Dos grandes incógnitas rodean el desenlace de las elecciones presidenciales brasileñas: si Lula Da Silva, destacado en los sondeos, alcanzará la mitad más uno de los votos en primera vuelta y si su rival, Jair Bolsonaro, por quien se ha decantado Neymar, aceptaría una posible derrota.
El actual mandatario no lo aclaró en el debate final, tras haber estado cuestionando la limpieza del voto electrónico, lo que hace temer que esté abonando el terreno para hacerse un Donald Trump.
Odiado y amado con la misma vehemencia que el estadounidense (ahí están sus baños de masas), el actual presidente busca de momento forzar la segunda vuelta. Su mandato ha quedado marcado por la pandemia, a la que minimizó en un principio, pero que convirtió a Brasil en el segundo país del planeta con más muertos.

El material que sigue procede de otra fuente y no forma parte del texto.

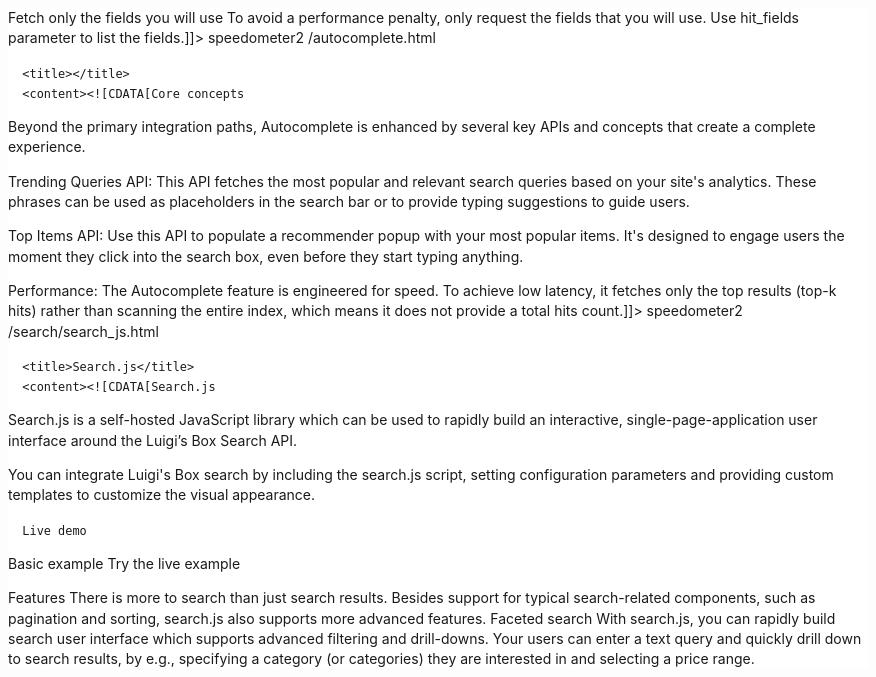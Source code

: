 
  

Fetch only the fields you will use
To avoid a performance penalty, only request the fields that you will use. Use hit_fields parameter to list the fields.]]></content>
      <icon>speedometer2</icon>
    </page>
    <page>
      <url>/autocomplete.html</url>

      <title></title>
      <content><![CDATA[Core concepts
Beyond the primary integration paths, Autocomplete is enhanced by several key APIs and concepts that create a complete experience.



Trending Queries API: This API fetches the most popular and relevant search queries based on your site's analytics. These phrases can be used as placeholders in the search bar or to provide typing suggestions to guide users.

Top Items API: Use this API to populate a recommender popup with your most popular items. It's designed to engage users the moment they click into the search box, even before they start typing anything.

Performance: The Autocomplete feature is engineered for speed. To achieve low latency, it fetches only the top results (top-k hits) rather than scanning the entire index, which means it does not provide a total hits count.]]></content>
      <icon>speedometer2</icon>
    </page>
    <page>
      <url>/search/search_js.html</url>

      <title>Search.js</title>
      <content><![CDATA[Search.js
Search.js is a self-hosted JavaScript library which can be used to rapidly build an interactive, single-page-application user interface around the Luigi’s Box Search API.

You can integrate Luigi's Box search by including the search.js script, setting configuration parameters and providing custom templates to customize the visual appearance.


  
    
      Live demo
      
        
 Basic example
        Try the live example
      
    
  

Features
There is more to search than just search results. Besides support for
typical search-related components, such as pagination and sorting, search.js
also supports more advanced features.
Faceted search
With search.js, you can rapidly build search user interface which supports
advanced filtering and drill-downs. Your users can enter a text query and
quickly drill down to search results, by e.g., specifying a category (or
categories) they are interested in and selecting a price range.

Defensor de las armas y de la familia tradicional, pero no tanto del mayor tesoro de la nación carioca, la selva Amazónica, Bolsonaro se enfrenta a un Lula Da Silva renacido. El que fuera presidente de Brasil entre 2003 y 2011 reivindica su exitosa lucha contra la pobreza, en aquel periodo, aunque tan recordada como sus conquistas sociales fue la corrupción.
La prescripción de algunos casos y defectos de forma en el proceso le permitieron salir de la cárcel y, tres años después, estar peleando en su país por un giro de 180 grados a la izquierda.